Still lamenting my loss, I show Marc my dancing movie and explain that I wanted to get a clip from the water in front of a shark. He takes to the cause immediately, offering to use his cinema-quality digital camera to take the clip as soon as we get a chance, and in the meantime, he gets me to dance on the bow of the ship during some serious waves as back-up. The crew looks on, laughing without a clue of what I’m doing.
Before sunset, Marc shoots an interview with me about the day’s encounter. It’s sort of a tit for tat with the dancing thing. I try not to sound like an idiot, but fail. It’s nearly impossible to be articulate about an encounter with a 25 foot shark. It’s like trying to look cool while eating an ice cream cone. The two things are incompatible.

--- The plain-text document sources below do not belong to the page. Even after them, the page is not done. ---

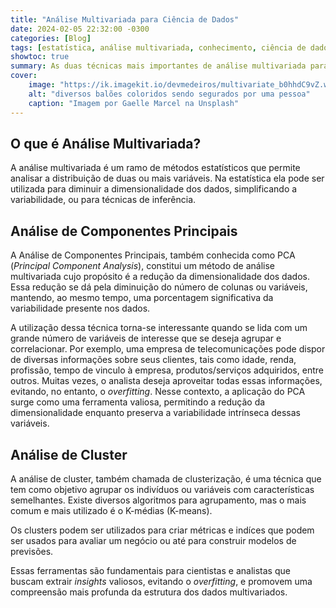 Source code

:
 ```yaml
---
title: "Análise Multivariada para Ciência de Dados"
date: 2024-02-05 22:32:00 -0300
categories: [Blog]
tags: [estatística, análise multivariada, conhecimento, ciência de dados, data science]
showtoc: true
summary: As duas técnicas mais importantes de análise multivariada para ciência de dados.
cover:
    image: "https://ik.imagekit.io/devmedeiros/multivariate_b0hhdC9vZ.webp"
    alt: "diversos balões coloridos sendo segurados por uma pessoa"
    caption: "Imagem por Gaelle Marcel na Unsplash"
---
```


## O que é Análise Multivariada?

A análise multivariada é um ramo de métodos estatísticos que permite analisar a distribuição de duas ou mais variáveis. Na estatística ela pode ser utilizada para diminuir a dimensionalidade dos dados, simplificando a variabilidade, ou para técnicas de inferência. 

## Análise de Componentes Principais

A Análise de Componentes Principais, também conhecida como PCA (_Principal Component Analysis_), constitui um método de análise multivariada cujo propósito é a redução da dimensionalidade dos dados. Essa redução se dá pela diminuição do número de colunas ou variáveis, mantendo, ao mesmo tempo, uma porcentagem significativa da variabilidade presente nos dados.

A utilização dessa técnica torna-se interessante quando se lida com um grande número de variáveis de interesse que se deseja agrupar e correlacionar. Por exemplo, uma empresa de telecomunicações pode dispor de diversas informações sobre seus clientes, tais como idade, renda, profissão, tempo de vinculo à empresa, produtos/serviços adquiridos, entre outros. Muitas vezes, o analista deseja aproveitar todas essas informações, evitando, no entanto, o _overfitting_. Nesse contexto, a aplicação do PCA surge como uma ferramenta valiosa, permitindo a redução da dimensionalidade enquanto preserva a variabilidade intrínseca dessas variáveis.

## Análise de Cluster

A análise de cluster, também chamada de clusterização, é uma técnica que tem como objetivo agrupar os indivíduos ou variáveis com características semelhantes. Existe diversos algoritmos para agrupamento, mas o mais comum e mais utilizado é o K-médias (K-means).

Os clusters podem ser utilizados para criar métricas e indíces que podem ser usados para avaliar um negócio ou até para construir modelos de previsões. 

Essas ferramentas são fundamentais para cientistas e analistas que buscam extrair _insights_ valiosos, evitando o _overfitting_, e promovem uma compreensão mais profunda da estrutura dos dados multivariados. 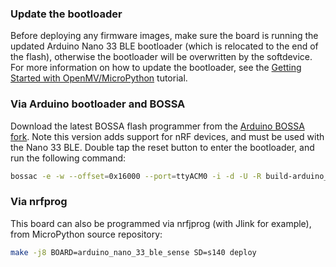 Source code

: ### Update the bootloader

Before deploying any firmware images, make sure the board is running the updated Arduino Nano 33 BLE bootloader (which is relocated to the end of the flash), otherwise the bootloader will be overwritten by the softdevice. For more information on how to update the bootloader, see the [Getting Started with OpenMV/MicroPython](https://docs.arduino.cc/tutorials/nano-33-ble/getting-started-omv) tutorial.

### Via Arduino bootloader and BOSSA

Download the latest BOSSA flash programmer from the [Arduino BOSSA fork](https://github.com/arduino/BOSSA/releases/latest). Note this version adds support for nRF devices, and must be used with the Nano 33 BLE. Double tap the reset button to enter the bootloader, and run the following command:

```bash
bossac -e -w --offset=0x16000 --port=ttyACM0 -i -d -U -R build-arduino_nano_33_ble_sense-s140/firmware.bin
```

### Via nrfprog

This board can also be programmed via nrfjprog (with Jlink for example), from MicroPython source repository:

```bash
make -j8 BOARD=arduino_nano_33_ble_sense SD=s140 deploy
```
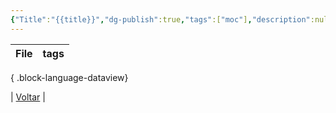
 ```yaml
---
{"Title":"{{title}}","dg-publish":true,"tags":["moc"],"description":null,"permalink":"/0-settings/template/5-moc/","dgPassFrontmatter":true}
---
```



| File | tags |
| ---- | ---- |

{ .block-language-dataview}

| [Voltar](index) | 
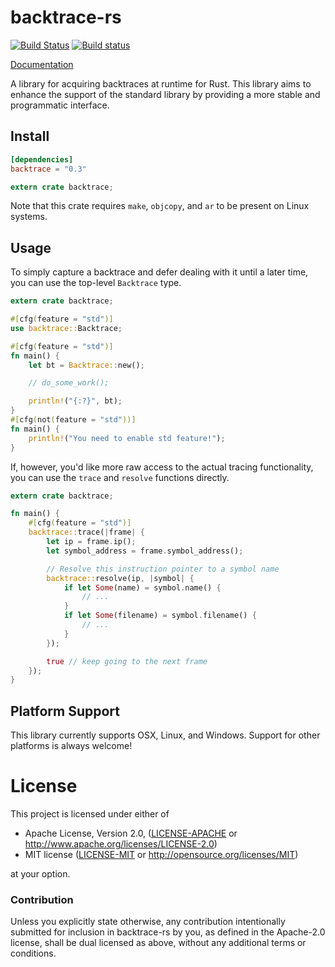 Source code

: # backtrace-rs

[![Build Status](https://travis-ci.com/alexcrichton/backtrace-rs.svg?branch=master)](https://travis-ci.com/alexcrichton/backtrace-rs)
[![Build status](https://ci.appveyor.com/api/projects/status/v4l9oj4aqbbgyx44?svg=true)](https://ci.appveyor.com/project/alexcrichton/backtrace-rs)

[Documentation](https://docs.rs/backtrace)

A library for acquiring backtraces at runtime for Rust. This library aims to
enhance the support of the standard library by providing a more stable and
programmatic interface.

## Install

```toml
[dependencies]
backtrace = "0.3"
```

```rust
extern crate backtrace;
```

Note that this crate requires `make`, `objcopy`, and `ar` to be present on Linux
systems.

## Usage

To simply capture a backtrace and defer dealing with it until a later time,
you can use the top-level `Backtrace` type.

```rust
extern crate backtrace;

#[cfg(feature = "std")]
use backtrace::Backtrace;

#[cfg(feature = "std")]
fn main() {
    let bt = Backtrace::new();

    // do_some_work();

    println!("{:?}", bt);
}
#[cfg(not(feature = "std"))]
fn main() {
    println!("You need to enable std feature!");
}
```

If, however, you'd like more raw access to the actual tracing functionality, you
can use the `trace` and `resolve` functions directly.

```rust
extern crate backtrace;

fn main() {
    #[cfg(feature = "std")]
    backtrace::trace(|frame| {
        let ip = frame.ip();
        let symbol_address = frame.symbol_address();

        // Resolve this instruction pointer to a symbol name
        backtrace::resolve(ip, |symbol| {
            if let Some(name) = symbol.name() {
                // ...
            }
            if let Some(filename) = symbol.filename() {
                // ...
            }
        });

        true // keep going to the next frame
    });
}
```

## Platform Support

This library currently supports OSX, Linux, and Windows. Support for other
platforms is always welcome!

# License

This project is licensed under either of

 * Apache License, Version 2.0, ([LICENSE-APACHE](LICENSE-APACHE) or
   http://www.apache.org/licenses/LICENSE-2.0)
 * MIT license ([LICENSE-MIT](LICENSE-MIT) or
   http://opensource.org/licenses/MIT)

at your option.

### Contribution

Unless you explicitly state otherwise, any contribution intentionally submitted
for inclusion in backtrace-rs by you, as defined in the Apache-2.0 license, shall be
dual licensed as above, without any additional terms or conditions.
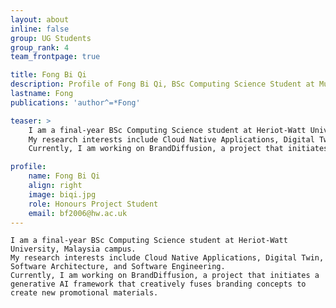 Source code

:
 ```yaml
---
layout: about
inline: false
group: UG Students
group_rank: 4
team_frontpage: true

title: Fong Bi Qi
description: Profile of Fong Bi Qi, BSc Computing Science Student at MuDA Lab.
lastname: Fong
publications: 'author^=*Fong'

teaser: >
    I am a final-year BSc Computing Science student at Heriot-Watt University, Malaysia campus. 
    My research interests include Cloud Native Applications, Digital Twin, Software Architecture, and Software Engineering.
    Currently, I am working on BrandDiffusion, a project that initiates a generative AI framework that creatively fuses branding concepts to create new promotional materials.

profile:
    name: Fong Bi Qi
    align: right
    image: biqi.jpg
    role: Honours Project Student
    email: bf2006@hw.ac.uk
---
```


    I am a final-year BSc Computing Science student at Heriot-Watt University, Malaysia campus. 
    My research interests include Cloud Native Applications, Digital Twin, Software Architecture, and Software Engineering.
    Currently, I am working on BrandDiffusion, a project that initiates a generative AI framework that creatively fuses branding concepts to create new promotional materials. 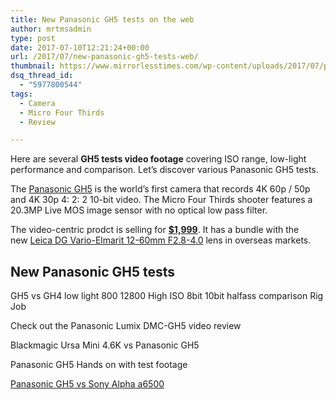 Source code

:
 ```yaml
---
title: New Panasonic GH5 tests on the web
author: mrtmsadmin
type: post
date: 2017-07-10T12:21:24+00:00
url: /2017/07/new-panasonic-gh5-tests-web/
thumbnail: https://www.mirrorlesstimes.com/wp-content/uploads/2017/07/panasonic-gh5-tests.jpeg
dsq_thread_id:
  - "5977800544"
tags:
  - Camera
  - Micro Four Thirds
  - Review

---
```

Here are several **GH5 tests video footage** covering ISO range, low-light performance and comparison. Let&#8217;s discover various Panasonic GH5 tests.

The [Panasonic GH5][1] is the world’s first camera that records 4K 60p / 50p and 4K 30p 4: 2: 2 10-bit video. The Micro Four Thirds shooter features a 20.3MP Live MOS image sensor with no optical low pass filter.

The video-centric prodct is selling for **<a title="" href="http://amzn.to/2iEyM0W" target="_blank" rel="nofollow noopener">$1,999</a>**. It has a bundle with the new [Leica DG Vario-Elmarit 12-60mm F2.8-4.0][2] lens in overseas markets.<!--more-->

## New Panasonic GH5 tests

  
GH5 vs GH4 low light 800 12800 High ISO 8bit 10bit halfass comparison Rig Job

  
Check out the Panasonic Lumix DMC-GH5 video review



Blackmagic Ursa Mini 4.6K vs Panasonic GH5



Panasonic GH5 Hands on with test footage



<a href="https://www.dailycameranews.com/2017/03/panasonic-gh5-vs-sony-a6500/" target="_blank" rel="noopener">Panasonic GH5 vs Sony Alpha a6500</a>

 [1]: https://www.mirrorlesstimes.com/2017/01/panasonic-gh5/
 [2]: https://www.mirrorlesstimes.com/2017/01/panasonic-12-60mm-f2-8-4-0-lens/ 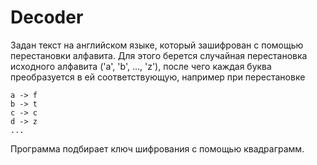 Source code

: # Decoder
Задан текст на английском языке, который зашифрован с помощью перестановки алфавита. Для этого берется случайная перестановка
исходного алфавита ('a', 'b', ..., 'z'), после чего каждая буква преобразуется в ей соответствующую, например при перестановке
```
a -> f
b -> t
c -> c
d -> z
...
```

Программа подбирает ключ шифрования с помощью квадраграмм.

As a postscript, the next several days were sighting-free. I went on a few more dives, made mediocre by the global coral bleaching of 1998. A guarded secret of the dive industry; the after effects of El Nino wreaked havoc on the sea, and the shallow Indian Ocean worst of all. Once colorful coral gardens are now graveyards, and the effect has worked its way up the food chain. There are signs of recovery, but coral grows slowly and our gluttonous fisheries aren’t helping things.
On the last day of the cruise, we got lucky and dove with two whale sharks and had a brief encounter with a manta ray, which is very uncommon in these waters.
I enjoyed the trip enormously. I did a lot of reading, a lot of writing, and a lot of staring out at the sea from the lookout platform. Next up is three quiet days on the main island of Mahe before my flight to Nairobi and a hopefully-not-too-harrowing overland journey to Mombasa.